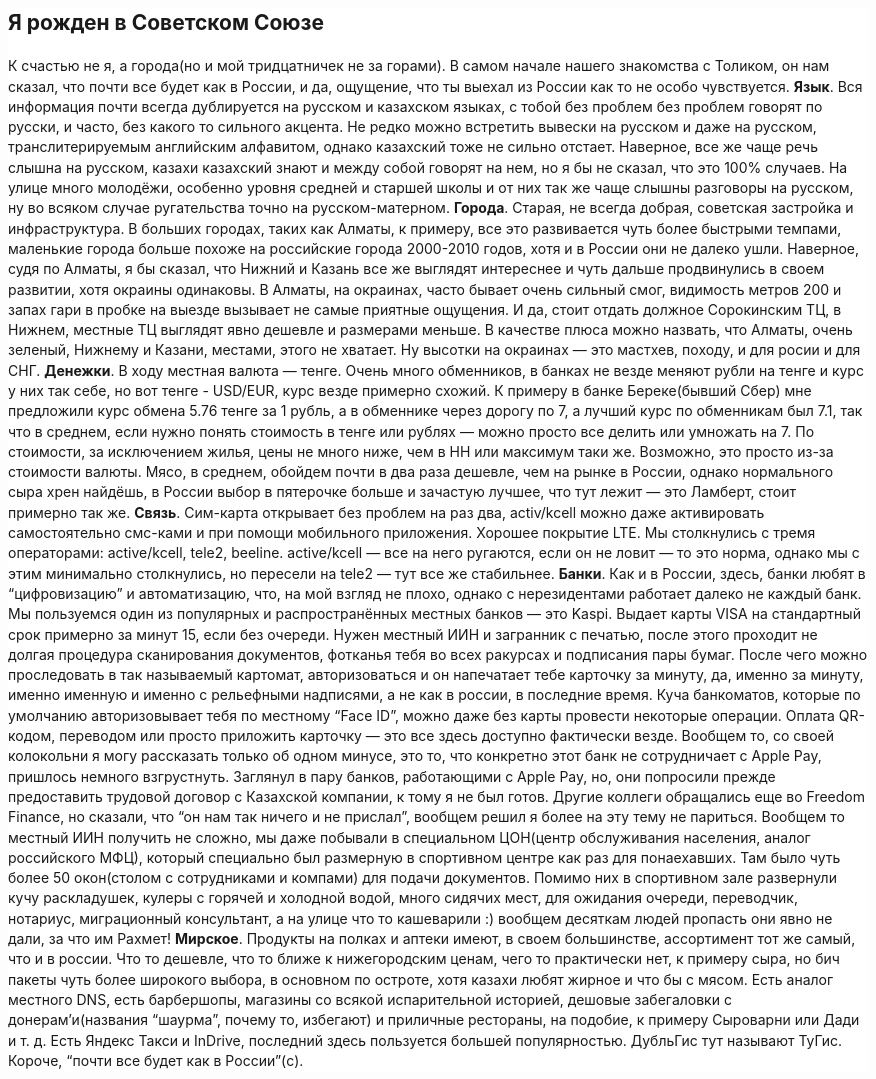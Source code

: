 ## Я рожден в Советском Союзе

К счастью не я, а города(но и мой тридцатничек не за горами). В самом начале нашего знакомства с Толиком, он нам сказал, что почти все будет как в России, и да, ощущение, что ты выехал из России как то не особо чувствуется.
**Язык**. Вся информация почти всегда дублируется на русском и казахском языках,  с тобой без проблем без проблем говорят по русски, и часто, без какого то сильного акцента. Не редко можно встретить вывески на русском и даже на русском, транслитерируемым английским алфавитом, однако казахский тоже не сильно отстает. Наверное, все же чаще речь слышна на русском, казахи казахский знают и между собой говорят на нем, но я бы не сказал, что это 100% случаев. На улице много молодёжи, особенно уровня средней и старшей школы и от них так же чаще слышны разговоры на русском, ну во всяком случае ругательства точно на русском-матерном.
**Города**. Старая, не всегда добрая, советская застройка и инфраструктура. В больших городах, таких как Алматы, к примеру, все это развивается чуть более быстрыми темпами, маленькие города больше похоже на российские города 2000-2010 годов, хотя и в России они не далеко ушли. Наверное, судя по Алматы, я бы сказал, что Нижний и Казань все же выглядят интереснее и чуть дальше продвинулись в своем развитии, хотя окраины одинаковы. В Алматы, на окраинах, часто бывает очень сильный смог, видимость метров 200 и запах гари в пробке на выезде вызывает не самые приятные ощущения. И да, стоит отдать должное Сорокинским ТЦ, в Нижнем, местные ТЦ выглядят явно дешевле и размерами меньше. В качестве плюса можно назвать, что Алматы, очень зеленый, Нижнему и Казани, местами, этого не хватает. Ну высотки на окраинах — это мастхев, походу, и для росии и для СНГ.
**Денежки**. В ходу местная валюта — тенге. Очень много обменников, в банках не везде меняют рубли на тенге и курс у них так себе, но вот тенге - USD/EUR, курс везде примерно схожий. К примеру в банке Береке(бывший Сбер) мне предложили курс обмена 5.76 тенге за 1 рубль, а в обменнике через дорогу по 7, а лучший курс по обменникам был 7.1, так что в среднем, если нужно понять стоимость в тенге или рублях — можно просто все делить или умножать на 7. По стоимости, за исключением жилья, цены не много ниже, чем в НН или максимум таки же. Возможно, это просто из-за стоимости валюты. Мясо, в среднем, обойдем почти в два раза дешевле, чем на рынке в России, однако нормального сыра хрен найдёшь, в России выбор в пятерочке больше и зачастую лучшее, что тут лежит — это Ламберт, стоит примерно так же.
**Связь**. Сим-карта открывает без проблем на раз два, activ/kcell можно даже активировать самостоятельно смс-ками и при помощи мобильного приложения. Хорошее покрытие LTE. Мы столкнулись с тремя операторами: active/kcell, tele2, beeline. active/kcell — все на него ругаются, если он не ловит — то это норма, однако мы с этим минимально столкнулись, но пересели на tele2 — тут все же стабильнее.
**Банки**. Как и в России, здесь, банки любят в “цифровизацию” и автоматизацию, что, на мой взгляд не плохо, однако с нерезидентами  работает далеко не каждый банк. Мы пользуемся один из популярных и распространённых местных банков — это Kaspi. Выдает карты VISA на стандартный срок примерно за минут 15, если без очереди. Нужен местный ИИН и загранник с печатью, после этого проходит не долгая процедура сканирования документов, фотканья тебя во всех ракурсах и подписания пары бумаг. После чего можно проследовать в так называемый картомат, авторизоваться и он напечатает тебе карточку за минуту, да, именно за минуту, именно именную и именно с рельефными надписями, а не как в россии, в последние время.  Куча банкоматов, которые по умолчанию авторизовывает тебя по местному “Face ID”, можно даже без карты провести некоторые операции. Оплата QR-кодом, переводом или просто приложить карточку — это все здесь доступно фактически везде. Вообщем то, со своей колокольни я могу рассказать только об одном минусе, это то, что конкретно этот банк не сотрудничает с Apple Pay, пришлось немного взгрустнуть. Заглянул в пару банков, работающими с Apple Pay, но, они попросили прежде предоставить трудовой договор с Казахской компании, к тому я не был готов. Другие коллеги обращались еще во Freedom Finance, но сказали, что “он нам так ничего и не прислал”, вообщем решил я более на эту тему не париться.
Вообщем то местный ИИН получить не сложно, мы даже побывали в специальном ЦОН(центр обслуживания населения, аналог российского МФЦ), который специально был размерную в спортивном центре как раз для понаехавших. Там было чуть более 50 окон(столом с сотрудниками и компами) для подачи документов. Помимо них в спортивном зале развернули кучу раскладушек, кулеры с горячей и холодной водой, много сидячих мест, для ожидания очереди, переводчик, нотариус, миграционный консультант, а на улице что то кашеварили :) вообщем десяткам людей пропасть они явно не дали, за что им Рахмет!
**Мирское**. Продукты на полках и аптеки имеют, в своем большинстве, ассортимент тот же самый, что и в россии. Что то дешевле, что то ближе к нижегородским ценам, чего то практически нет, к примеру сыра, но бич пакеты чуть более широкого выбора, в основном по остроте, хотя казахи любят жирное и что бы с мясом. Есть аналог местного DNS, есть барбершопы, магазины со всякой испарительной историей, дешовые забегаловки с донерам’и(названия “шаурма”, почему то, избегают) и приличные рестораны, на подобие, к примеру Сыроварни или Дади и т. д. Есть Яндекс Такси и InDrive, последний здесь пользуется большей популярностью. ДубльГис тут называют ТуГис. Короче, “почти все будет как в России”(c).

→ **EXERCISE DESCRIPTION**: Could you write all the entries out again exactly, but without their pictures?

→ **RESULT FOR THIS TASK**:
Source code

: ## Я рожден в Советском Союзе

К счастью не я, а города(но и мой тридцатничек не за горами). В самом начале нашего знакомства с Толиком, он нам сказал, что почти все будет как в России, и да, ощущение, что ты выехал из России как то не особо чувствуется.
**Язык**. Вся информация почти всегда дублируется на русском и казахском языках,  с тобой без проблем без проблем говорят по русски, и часто, без какого то сильного акцента. Не редко можно встретить вывески на русском и даже на русском, транслитерируемым английским алфавитом, однако казахский тоже не сильно отстает. Наверное, все же чаще речь слышна на русском, казахи казахский знают и между собой говорят на нем, но я бы не сказал, что это 100% случаев. На улице много молодёжи, особенно уровня средней и старшей школы и от них так же чаще слышны разговоры на русском, ну во всяком случае ругательства точно на русском-матерном.
**Города**. Старая, не всегда добрая, советская застройка и инфраструктура. В больших городах, таких как Алматы, к примеру, все это развивается чуть более быстрыми темпами, маленькие города больше похоже на российские города 2000-2010 годов, хотя и в России они не далеко ушли. Наверное, судя по Алматы, я бы сказал, что Нижний и Казань все же выглядят интереснее и чуть дальше продвинулись в своем развитии, хотя окраины одинаковы. В Алматы, на окраинах, часто бывает очень сильный смог, видимость метров 200 и запах гари в пробке на выезде вызывает не самые приятные ощущения. И да, стоит отдать должное Сорокинским ТЦ, в Нижнем, местные ТЦ выглядят явно дешевле и размерами меньше. В качестве плюса можно назвать, что Алматы, очень зеленый, Нижнему и Казани, местами, этого не хватает. Ну высотки на окраинах — это мастхев, походу, и для росии и для СНГ.
**Денежки**. В ходу местная валюта — тенге. Очень много обменников, в банках не везде меняют рубли на тенге и курс у них так себе, но вот тенге - USD/EUR, курс везде примерно схожий. К примеру в банке Береке(бывший Сбер) мне предложили курс обмена 5.76 тенге за 1 рубль, а в обменнике через дорогу по 7, а лучший курс по обменникам был 7.1, так что в среднем, если нужно понять стоимость в тенге или рублях — можно просто все делить или умножать на 7. По стоимости, за исключением жилья, цены не много ниже, чем в НН или максимум таки же. Возможно, это просто из-за стоимости валюты. Мясо, в среднем, обойдем почти в два раза дешевле, чем на рынке в России, однако нормального сыра хрен найдёшь, в России выбор в пятерочке больше и зачастую лучшее, что тут лежит — это Ламберт, стоит примерно так же.
**Связь**. Сим-карта открывает без проблем на раз два, activ/kcell можно даже активировать самостоятельно смс-ками и при помощи мобильного приложения. Хорошее покрытие LTE. Мы столкнулись с тремя операторами: active/kcell, tele2, beeline. active/kcell — все на него ругаются, если он не ловит — то это норма, однако мы с этим минимально столкнулись, но пересели на tele2 — тут все же стабильнее.
**Банки**. Как и в России, здесь, банки любят в “цифровизацию” и автоматизацию, что, на мой взгляд не плохо, однако с нерезидентами  работает далеко не каждый банк. Мы пользуемся один из популярных и распространённых местных банков — это Kaspi. Выдает карты VISA на стандартный срок примерно за минут 15, если без очереди. Нужен местный ИИН и загранник с печатью, после этого проходит не долгая процедура сканирования документов, фотканья тебя во всех ракурсах и подписания пары бумаг. После чего можно проследовать в так называемый картомат, авторизоваться и он напечатает тебе карточку за минуту, да, именно за минуту, именно именную и именно с рельефными надписями, а не как в россии, в последние время.  Куча банкоматов, которые по умолчанию авторизовывает тебя по местному “Face ID”, можно даже без карты провести некоторые операции. Оплата QR-кодом, переводом или просто приложить карточку — это все здесь доступно фактически везде. Вообщем то, со своей колокольни я могу рассказать только об одном минусе, это то, что конкретно этот банк не сотрудничает с Apple Pay, пришлось немного взгрустнуть. Заглянул в пару банков, работающими с Apple Pay, но, они попросили прежде предоставить трудовой договор с Казахской компании, к тому я не был готов. Другие коллеги обращались еще во Freedom Finance, но сказали, что “он нам так ничего и не прислал”, вообщем решил я более на эту тему не париться.
Вообщем то местный ИИН получить не сложно, мы даже побывали в специальном ЦОН(центр обслуживания населения, аналог российского МФЦ), который специально был размерную в спортивном центре как раз для понаехавших. Там было чуть более 50 окон(столом с сотрудниками и компами) для подачи документов. Помимо них в спортивном зале развернули кучу раскладушек, кулеры с горячей и холодной водой, много сидячих мест, для ожидания очереди, переводчик, нотариус, миграционный консультант, а на улице что то кашеварили :) вообщем десяткам людей пропасть они явно не дали, за что им Рахмет!
**Мирское**. Продукты на полках и аптеки имеют, в своем большинстве, ассортимент тот же самый, что и в россии. Что то дешевле, что то ближе к нижегородским ценам, чего то практически нет, к примеру сыра, но бич пакеты чуть более широкого выбора, в основном по остроте, хотя казахи любят жирное и что бы с мясом. Есть аналог местного DNS, есть барбершопы, магазины со всякой испарительной историей, дешовые забегаловки с донерам’и(названия “шаурма”, почему то, избегают) и приличные рестораны, на подобие, к примеру Сыроварни или Дади и т. д. Есть Яндекс Такси и InDrive, последний здесь пользуется большей популярностью. ДубльГис тут называют ТуГис. Короче, “почти все будет как в России”(c).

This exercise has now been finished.